Gegen «Einzelmasken»: BastA! verzichtet auf Regierungskandidatur
Basler Linksaussen-Partei will lieber in Opposition bleiben.

Die Mitglieder der dezidiert linken BastA! haben nach «längerer Diskussion» entschieden, keine Kandidatin für die Basler Regierungswahlen im Herbst aufzustellen. Dies teilt die Partei in einem Communiqué mit.
Co-Präsidentin Heidi Mück, die vor vier Jahren beinahe den Einzug in die Exekutive geschafft hätte, verzichtet damit einen zweiten Versuch. Ursprünglich hatte die BastA! sogar mit einer Co-Kandidatur antreten wollen.
«Wir sind überzeugt, dass es gerade in der aktuellen Situation neue Wege in der Politik braucht, um die grossen Probleme unserer Zeit zu lösen», wird der Beschluss begründet.
Ziel der BastA! sei es, Entscheidungsmacht auf viele Schultern verteilen, Erwerbsarbeit und Sorgearbeit gerechter teilen, die allgemeine Arbeitszeit reduzieren und Zeit für ein gemeinschaftliches, lebenswerteres Leben zu bekommen. Um die Klimaerhitzung zu stoppen und soziale Probleme anzugehen, brauche es «neue Wege und die Partizipation aller».

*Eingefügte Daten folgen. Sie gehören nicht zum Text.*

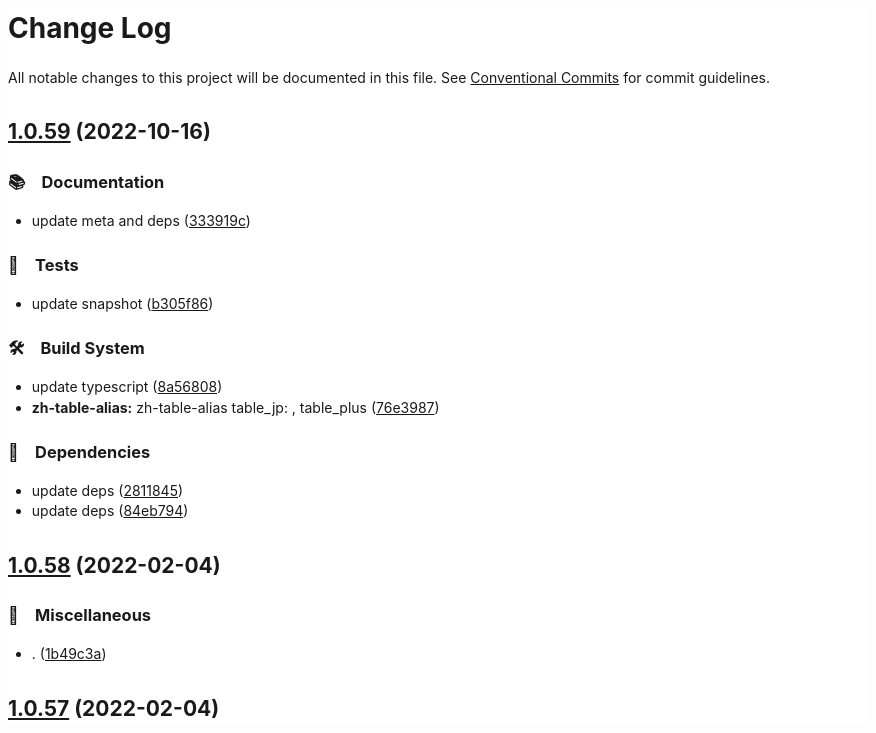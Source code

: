 # Change Log

All notable changes to this project will be documented in this file.
See [Conventional Commits](https://conventionalcommits.org) for commit guidelines.

## [1.0.59](https://github.com/bluelovers/ws-regexp/compare/@lazy-cjk/zh-table-alias@1.0.58...@lazy-cjk/zh-table-alias@1.0.59) (2022-10-16)



### 📚　Documentation

* update meta and deps ([333919c](https://github.com/bluelovers/ws-regexp/commit/333919c0bfbed688463fa4850d47ec29cbf0a1a2))


### 🚨　Tests

* update snapshot ([b305f86](https://github.com/bluelovers/ws-regexp/commit/b305f86986b073c1504fc842d019a61453a69741))


### 🛠　Build System

* update typescript ([8a56808](https://github.com/bluelovers/ws-regexp/commit/8a568085c5047a1ae2fa9f79421b15a405c9c489))
* **zh-table-alias:** zh-table-alias table_jp:  , table_plus ([76e3987](https://github.com/bluelovers/ws-regexp/commit/76e39875d9b316a910b0bf1d5490d37901ac7afd))


### 📌　Dependencies

* update deps ([2811845](https://github.com/bluelovers/ws-regexp/commit/28118450fad02f8883bf328a98b2166f7b6b3fc3))
* update deps ([84eb794](https://github.com/bluelovers/ws-regexp/commit/84eb7941e3fbd630fde0b2996fb5e2f9be101179))



## [1.0.58](https://github.com/bluelovers/ws-regexp/compare/@lazy-cjk/zh-table-alias@1.0.57...@lazy-cjk/zh-table-alias@1.0.58) (2022-02-04)


### 🔖　Miscellaneous

* . ([1b49c3a](https://github.com/bluelovers/ws-regexp/commit/1b49c3ab0b637b5ff52b8417849560a451e0d3ee))





## [1.0.57](https://github.com/bluelovers/ws-regexp/compare/@lazy-cjk/zh-table-alias@1.0.56...@lazy-cjk/zh-table-alias@1.0.57) (2022-02-04)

Fazit aus Sicht der BastA!: «Wir brauchen kollektive Verantwortung statt Einzelmasken, ‹Sachzwang› und Alternativlosigkeit.»
Die aktuelle Konstellation bei den Regierungsratswahlen lasse «keinen Platz für diese Art der Politik, denn der Machterhalt steht allseits im Vordergrund.» (red.)